I have been having trouble with seeds for the past year now and would like to mirroir someone else'e purchase. If yours pop and mine don't, it tells me a lot.  I prefer REGULAR seeds. Please post here or PM me with the source and your picks. Thank you!


----------



## Dman1234

well if you order satori from mandela or Larry from Cali connection you will have dozens of people on this site that have ordered the same seeds.


----------



## sopappy

Holland? Nobody buys seeds in Canada? Maybe that's what I'm doing wrong.


----------



## The Hemp Goddess

I buy seeds from Hemp Depot, located in Ontario.  They have quite a few different breeders.  They do not take CCs, so you have to send a money order.  http://hempdepot.ca/


----------



## Dman1234

sopappy said:


> Holland? Nobody buys seeds in Canada? Maybe that's what I'm doing wrong.



Order from Canada if you like the strain, but there is no reason to be worried about ordering from over seas. I am in Ontario like you and have done it dozens of times. The one time my order was siezed i got a letter stating they were taken and I could appeal the decsion if i wanted to.


----------



## sopappy

Dman1234 said:


> Order from Canada if you like the strain, but there is no reason to be worried about ordering from over seas. I am in Ontario like you and have done it dozens of times. The one time my order was siezed i got a letter stating they were taken and I could appeal the decsion if i wanted to.

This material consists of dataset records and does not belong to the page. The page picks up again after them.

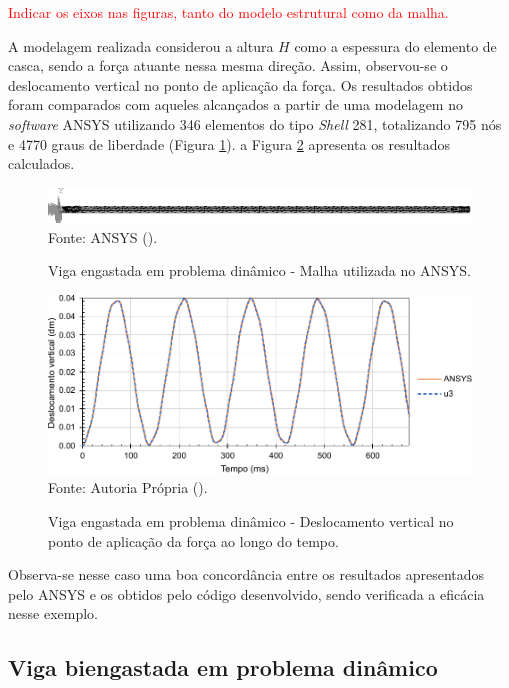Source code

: \textcolor{red}{Indicar os eixos nas figuras, tanto do modelo estrutural como da malha.}

A modelagem realizada considerou a altura $H$ como a espessura do elemento de casca, sendo a força atuante nessa mesma direção. Assim, observou-se o deslocamento vertical no ponto de aplicação da força. Os resultados obtidos foram comparados com aqueles alcançados a partir de uma modelagem no \textit{software} ANSYS utilizando 346 elementos do tipo \textit{Shell} 281, totalizando 795 nós e 4770 graus de liberdade (Figura \ref{fig:beamANSYS1}). a Figura \ref{fig:res-viga1} apresenta os resultados calculados.

\begin{figure}[h!]
    \centering
    \caption{Viga engastada em problema dinâmico - Malha utilizada no ANSYS.}
    \includegraphics[width=\linewidth]{Figuras/vigas/ANSYSmesh1.png}
    \\Fonte: ANSYS (\the\year).
    \label{fig:beamANSYS1}
\end{figure}

\begin{figure}[h!]
    \centering
    \caption{Viga engastada em problema dinâmico - Deslocamento vertical no ponto de aplicação da força ao longo do tempo.}
    \includegraphics[width=.8\linewidth]{Figuras/vigas/res1.pdf}
    \\Fonte: Autoria Própria (\the\year).
    \label{fig:res-viga1}
\end{figure}

Observa-se nesse caso uma boa concordância entre os resultados apresentados pelo ANSYS e os obtidos pelo código desenvolvido, sendo verificada a eficácia nesse exemplo.

\subsection{Viga biengastada em problema dinâmico} \label{Ap:DinBeam2}

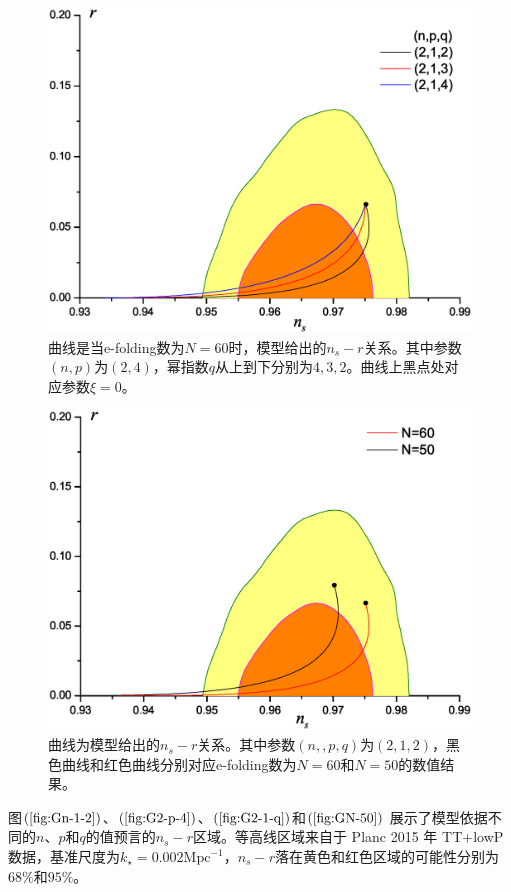 \begin{figure}\small
  \centering
  \includegraphics[width=5in]{Img/G2,1,q.eps}
  \caption{曲线是当e-folding数为$N=60$时，模型给出的$n_{s}-r$关系。其中参数$(n,
p)$为$(2,4)$，幂指数$q$从上到下分别为$4,3,2$。曲线上黑点处对应参数$\xi=0$。}\label{fig:G2-1-q}
\end{figure}

\begin{figure}\small
  \centering
  \includegraphics[width=5in]{Img/GN=50.eps}
  \caption{曲线为模型给出的$n_{s}-r$关系。其中参数$(n,
,p,q)$为$(2,1,2)$，黑色曲线和红色曲线分别对应e-folding数为$N=60$和$N=50$的数值结果。}\label{fig:GN-50}
\end{figure}

图$(\ref{fig:Gn-1-2})$、$(\ref{fig:G2-p-4})$、$(\ref{fig:G2-1-q})$和$(\ref{fig:GN-50})$
展示了模型依据不同的$n$、$p$和$q$的值预言的$n_{s}-r$区域。等高线区域来自于
Planc 2015 年 TT+lowP
数据，基准尺度为$k_{\star}=0.002\text{Mpc}^{-1}$，$n_{s}-r$落在黄色和红色区域的可能性分别为$68\%$和$95\%$。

 I've had such rotten luck germinating, I'll believe anything: I read somewhere seeds were being damaged somehow by the scanners at the borders. 
hempdepot eh? Thank you for that, Dman.
Ironically, my last 5 seed pack, ALL sprouted hahahahahahaha


----------



## sopappy

Holy crap, look at all the strains! I'll never read all that, good grief... there must be an APP for this... I enter, regular, giggle pot, and the thing spits out my options.


----------



## dinon39

I buy seeds from montrealcannabis-seeds.ca located in Quebec. never had any trouble with them and they take credit cards


----------



## sopappy

dinon39 said:


> I buy seeds from montrealcannabis-seeds.ca located in Quebec. never had any trouble with them and they take credit cards



I've had excellent dealings with quebecseeds but not much variety, I'll try these fellows, thanks... did  you see jack herer, cheese, or satori?


----------



## Gooch

sorry but the link for the montreal place just carries the line of cropkingseeds.com feminized so why not just go to the source


----------



## Hackerman

sopappy said:


> Holy crap, look at all the strains! I'll never read all that, good grief... there must be an APP for this... I enter, regular, giggle pot, and the thing spits out my options.




http://en.seedfinder.eu/


----------



## Joe420Camel

https://www.leafly.com/


----------



## sopappy

wow, I'm glad this thread got resurrected, thanks, lads.


----------